On the one hand, we prefer to stay vendor-neutral. On the other hand, a real example is easier to understand and would make the example driver more useful for realistic benchmarking.
After some discussions at KubeCon and in https://kubernetes.slack.com/archives/C0409NGC1TK/p1743667181489199, here's a proposal. In the top-level README.md, we add a new section:
Configuration
Vendors are encouraged to work with the Kubernetes maintainers to enhance DRA for their use cases. When this leads to new features, extending the example driver such that it demonstrates those features by emulating a vendor driver for certain hardware is desirable. Later, adding novel usages of existing features may also be worth extending the example driver.
At the moment, the driver supports the following profiles:
- gpu (default): 8 generic GPUs per node. Works on Kubernetes >= 1.32.

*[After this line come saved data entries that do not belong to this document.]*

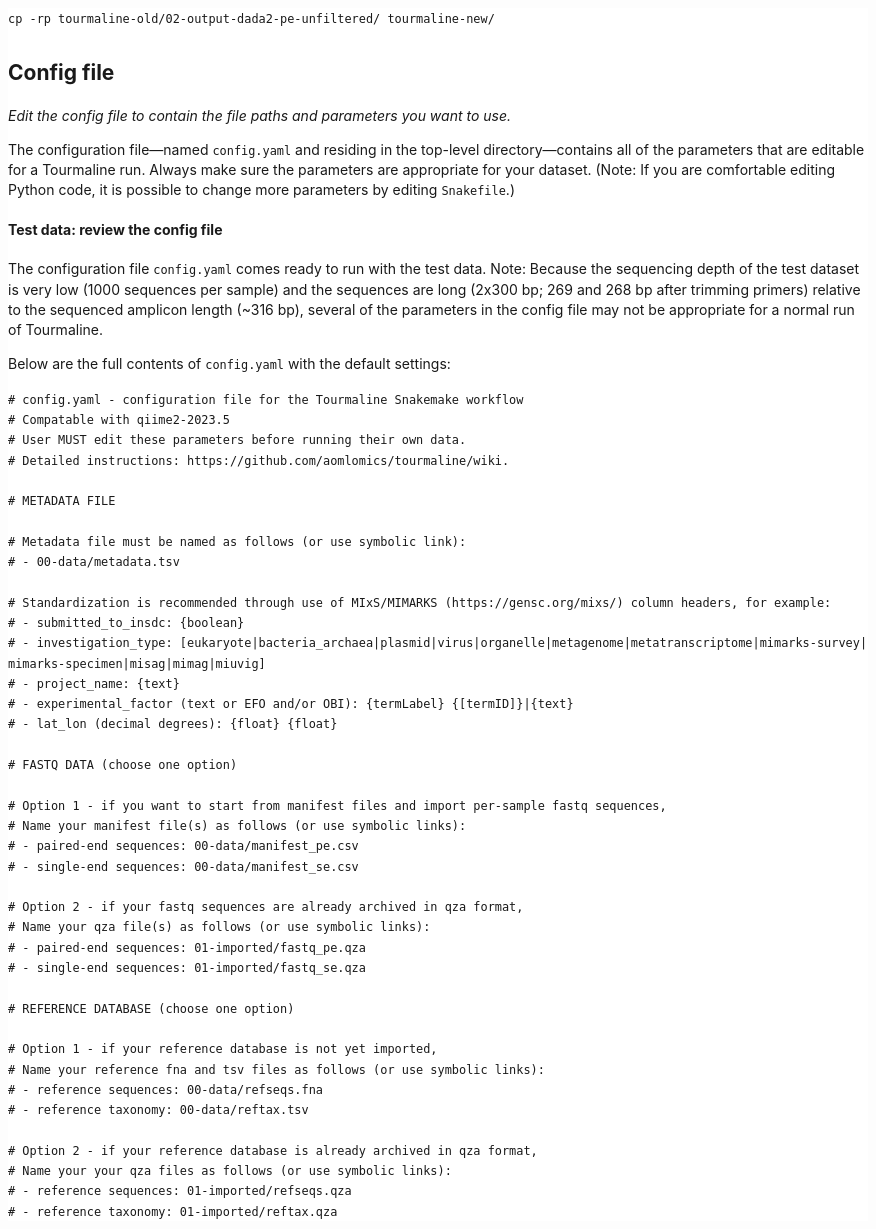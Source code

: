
 ```
cp -rp tourmaline-old/02-output-dada2-pe-unfiltered/ tourmaline-new/
```

## Config file 

*Edit the config file to contain the file paths and parameters you want to use.*

The configuration file—named `config.yaml` and residing in the top-level directory—contains all of the parameters that are editable for a Tourmaline run. Always make sure the parameters are appropriate for your dataset. (Note: If you are comfortable editing Python code, it is possible to change more parameters by editing `Snakefile`.)

#### Test data: review the config file

The configuration file `config.yaml` comes ready to run with the test data. Note: Because the sequencing depth of the test dataset is very low (1000 sequences per sample) and the sequences are long (2x300 bp; 269 and 268 bp after trimming primers) relative to the sequenced amplicon length (~316 bp), several of the parameters in the config file may not be appropriate for a normal run of Tourmaline.

Below are the full contents of `config.yaml` with the default settings:

```
# config.yaml - configuration file for the Tourmaline Snakemake workflow
# Compatable with qiime2-2023.5
# User MUST edit these parameters before running their own data.
# Detailed instructions: https://github.com/aomlomics/tourmaline/wiki.

# METADATA FILE

# Metadata file must be named as follows (or use symbolic link):
# - 00-data/metadata.tsv

# Standardization is recommended through use of MIxS/MIMARKS (https://gensc.org/mixs/) column headers, for example:
# - submitted_to_insdc: {boolean}
# - investigation_type: [eukaryote|bacteria_archaea|plasmid|virus|organelle|metagenome|metatranscriptome|mimarks-survey|mimarks-specimen|misag|mimag|miuvig]
# - project_name: {text}
# - experimental_factor (text or EFO and/or OBI): {termLabel} {[termID]}|{text}
# - lat_lon (decimal degrees): {float} {float}

# FASTQ DATA (choose one option)

# Option 1 - if you want to start from manifest files and import per-sample fastq sequences,
# Name your manifest file(s) as follows (or use symbolic links):
# - paired-end sequences: 00-data/manifest_pe.csv
# - single-end sequences: 00-data/manifest_se.csv

# Option 2 - if your fastq sequences are already archived in qza format,
# Name your qza file(s) as follows (or use symbolic links):
# - paired-end sequences: 01-imported/fastq_pe.qza
# - single-end sequences: 01-imported/fastq_se.qza

# REFERENCE DATABASE (choose one option)

# Option 1 - if your reference database is not yet imported, 
# Name your reference fna and tsv files as follows (or use symbolic links):
# - reference sequences: 00-data/refseqs.fna
# - reference taxonomy: 00-data/reftax.tsv

# Option 2 - if your reference database is already archived in qza format,
# Name your your qza files as follows (or use symbolic links):
# - reference sequences: 01-imported/refseqs.qza
# - reference taxonomy: 01-imported/reftax.qza
```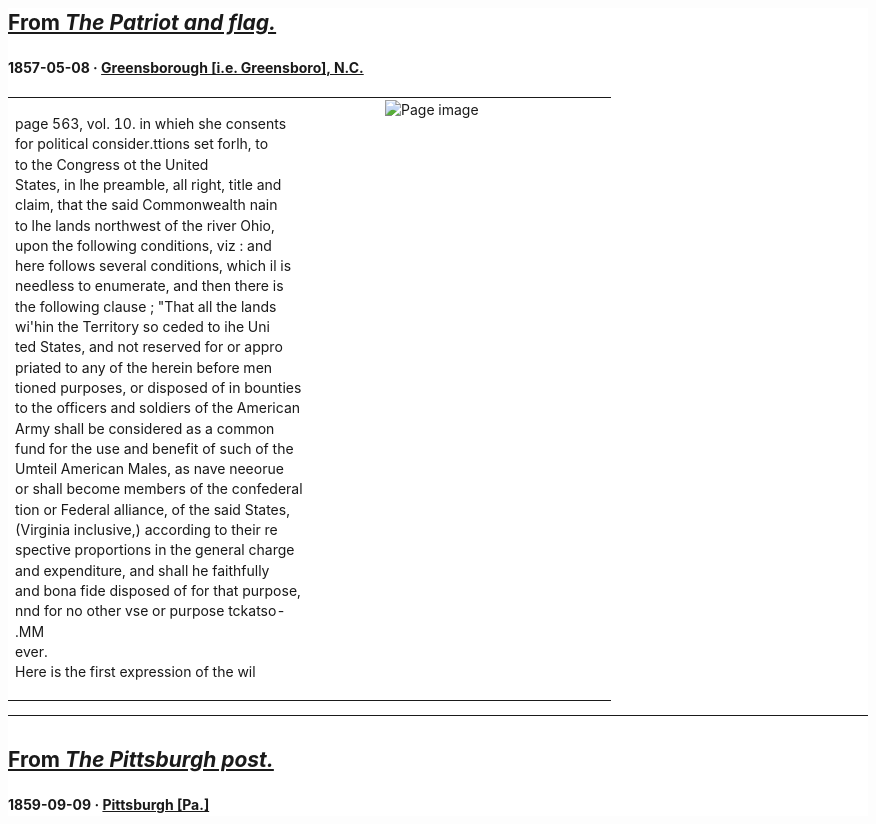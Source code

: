 
## [From _The Patriot and flag._](https://newspapers.digitalnc.org/lccn/sn84020767/1857-05-08/ed-1/seq-1/)

#### 1857-05-08 &middot; [Greensborough [i.e. Greensboro], N.C.](http://dbpedia.org/resource/Greensboro%2C_North_Carolina)

<table style="width: 100%;"><tr><td style="width: 50%">

  
page 563, vol. 10. in whieh she consents  
for political consider.ttions set forlh, to  
to the Congress ot the United  
States, in lhe preamble, all right, title and  
claim, that the said Commonwealth nain  
to lhe lands northwest of the river Ohio,  
upon the following conditions, viz : and  
here follows several conditions, which il is  
needless to enumerate, and then there is  
the following clause ; &quot;That all the lands  
wi&#x27;hin the Territory so ceded to ihe Uni­  
ted States, and not reserved for or appro­  
priated to any of the herein before men­  
tioned purposes, or disposed of in bounties  
to the officers and soldiers of the American  
Army shall be considered as a common  
fund for the use and benefit of such of the  
Umteil American Males, as nave neeorue  
or shall become members of the confederal  
tion or Federal alliance, of the said States,  
(Virginia inclusive,) according to their re­  
spective proportions in the general charge  
and expenditure, and shall he faithfully  
and bona fide disposed of for that purpose,  
nnd for no other vse or purpose tckatso-  
.MM  
ever.  
Here is the first expression of the wil
</td><td style="width: 50%; max-height: 75%; margin: auto; display: block;">
<img alt="Page image" src="https://newspapers.digitalnc.org/images/iiif/batch_ncu_GreenPat20n_ver01%2Fdata%2F1857050801%2F0483.jp2/pct:43.15297261189045,79.78478896782282,13.199732798931196,14.970748015043878/!600,600/0/default.jpg"/>
</td>
</tr></table>

---

## [From _The Pittsburgh post._](https://panewsarchive.psu.edu/lccn/sn85054562/1859-09-09/ed-1/seq-3/)

#### 1859-09-09 &middot; [Pittsburgh [Pa.]](http://dbpedia.org/resource/Pittsburgh)
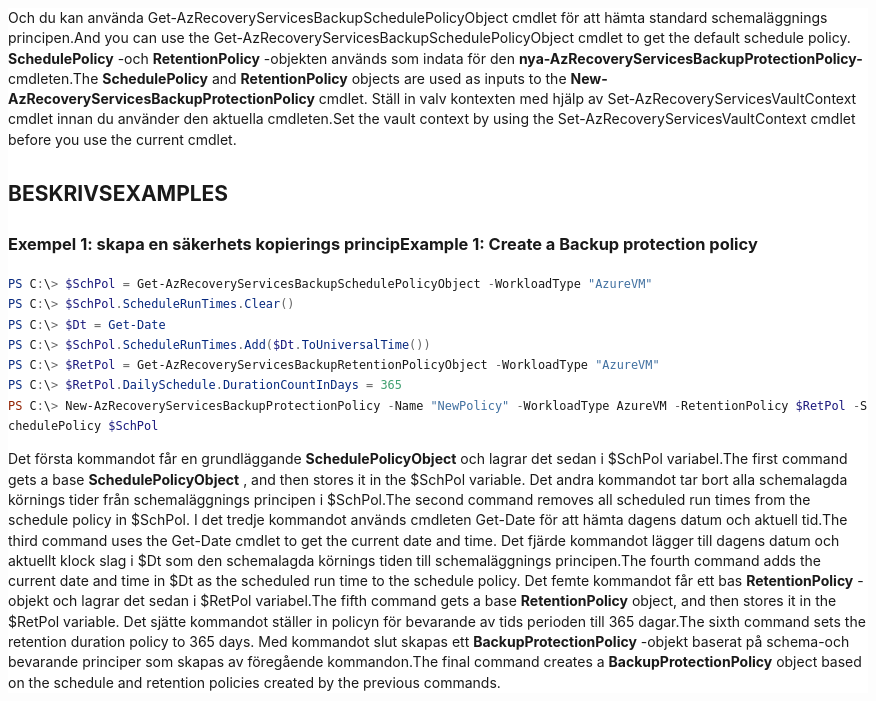 <span data-ttu-id="464ac-110">Och du kan använda Get-AzRecoveryServicesBackupSchedulePolicyObject cmdlet för att hämta standard schemaläggnings principen.</span><span class="sxs-lookup"><span data-stu-id="464ac-110">And you can use the Get-AzRecoveryServicesBackupSchedulePolicyObject cmdlet to get the default schedule policy.</span></span>
<span data-ttu-id="464ac-111">**SchedulePolicy** -och **RetentionPolicy** -objekten används som indata för den **nya-AzRecoveryServicesBackupProtectionPolicy-** cmdleten.</span><span class="sxs-lookup"><span data-stu-id="464ac-111">The **SchedulePolicy** and **RetentionPolicy** objects are used as inputs to the **New-AzRecoveryServicesBackupProtectionPolicy** cmdlet.</span></span>
<span data-ttu-id="464ac-112">Ställ in valv kontexten med hjälp av Set-AzRecoveryServicesVaultContext cmdlet innan du använder den aktuella cmdleten.</span><span class="sxs-lookup"><span data-stu-id="464ac-112">Set the vault context by using the Set-AzRecoveryServicesVaultContext cmdlet before you use the current cmdlet.</span></span>

## <span data-ttu-id="464ac-113">BESKRIVS</span><span class="sxs-lookup"><span data-stu-id="464ac-113">EXAMPLES</span></span>

### <span data-ttu-id="464ac-114">Exempel 1: skapa en säkerhets kopierings princip</span><span class="sxs-lookup"><span data-stu-id="464ac-114">Example 1: Create a Backup protection policy</span></span>
```powershell
PS C:\> $SchPol = Get-AzRecoveryServicesBackupSchedulePolicyObject -WorkloadType "AzureVM" 
PS C:\> $SchPol.ScheduleRunTimes.Clear()
PS C:\> $Dt = Get-Date
PS C:\> $SchPol.ScheduleRunTimes.Add($Dt.ToUniversalTime())
PS C:\> $RetPol = Get-AzRecoveryServicesBackupRetentionPolicyObject -WorkloadType "AzureVM" 
PS C:\> $RetPol.DailySchedule.DurationCountInDays = 365
PS C:\> New-AzRecoveryServicesBackupProtectionPolicy -Name "NewPolicy" -WorkloadType AzureVM -RetentionPolicy $RetPol -SchedulePolicy $SchPol
```

<span data-ttu-id="464ac-115">Det första kommandot får en grundläggande **SchedulePolicyObject** och lagrar det sedan i $SchPol variabel.</span><span class="sxs-lookup"><span data-stu-id="464ac-115">The first command gets a base **SchedulePolicyObject** , and then stores it in the $SchPol variable.</span></span>
<span data-ttu-id="464ac-116">Det andra kommandot tar bort alla schemalagda körnings tider från schemaläggnings principen i $SchPol.</span><span class="sxs-lookup"><span data-stu-id="464ac-116">The second command removes all scheduled run times from the schedule policy in $SchPol.</span></span>
<span data-ttu-id="464ac-117">I det tredje kommandot används cmdleten Get-Date för att hämta dagens datum och aktuell tid.</span><span class="sxs-lookup"><span data-stu-id="464ac-117">The third command uses the Get-Date cmdlet to get the current date and time.</span></span>
<span data-ttu-id="464ac-118">Det fjärde kommandot lägger till dagens datum och aktuellt klock slag i $Dt som den schemalagda körnings tiden till schemaläggnings principen.</span><span class="sxs-lookup"><span data-stu-id="464ac-118">The fourth command adds the current date and time in $Dt as the scheduled run time to the schedule policy.</span></span>
<span data-ttu-id="464ac-119">Det femte kommandot får ett bas **RetentionPolicy** -objekt och lagrar det sedan i $RetPol variabel.</span><span class="sxs-lookup"><span data-stu-id="464ac-119">The fifth command gets a base **RetentionPolicy** object, and then stores it in the $RetPol variable.</span></span>
<span data-ttu-id="464ac-120">Det sjätte kommandot ställer in policyn för bevarande av tids perioden till 365 dagar.</span><span class="sxs-lookup"><span data-stu-id="464ac-120">The sixth command sets the retention duration policy to 365 days.</span></span>
<span data-ttu-id="464ac-121">Med kommandot slut skapas ett **BackupProtectionPolicy** -objekt baserat på schema-och bevarande principer som skapas av föregående kommandon.</span><span class="sxs-lookup"><span data-stu-id="464ac-121">The final command creates a **BackupProtectionPolicy** object based on the schedule and retention policies created by the previous commands.</span></span>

- nvidia-mig: two NVIDIA A100 GPUs per node, with attributes that are the same as for real hardware. Works on Kubernetes >= 1.33.
- google-tpu: models multi-host devices. Works on Kubernetes >= 1.33.
Each deployment of the example driver uses exactly one profile and <profile name>.dra.example.com as driver name. To configure the profile, ... [TBD]. These profiles do not actually emulate any real hardware. Instead, they merely inject environment variables which mirror the devices that were allocated.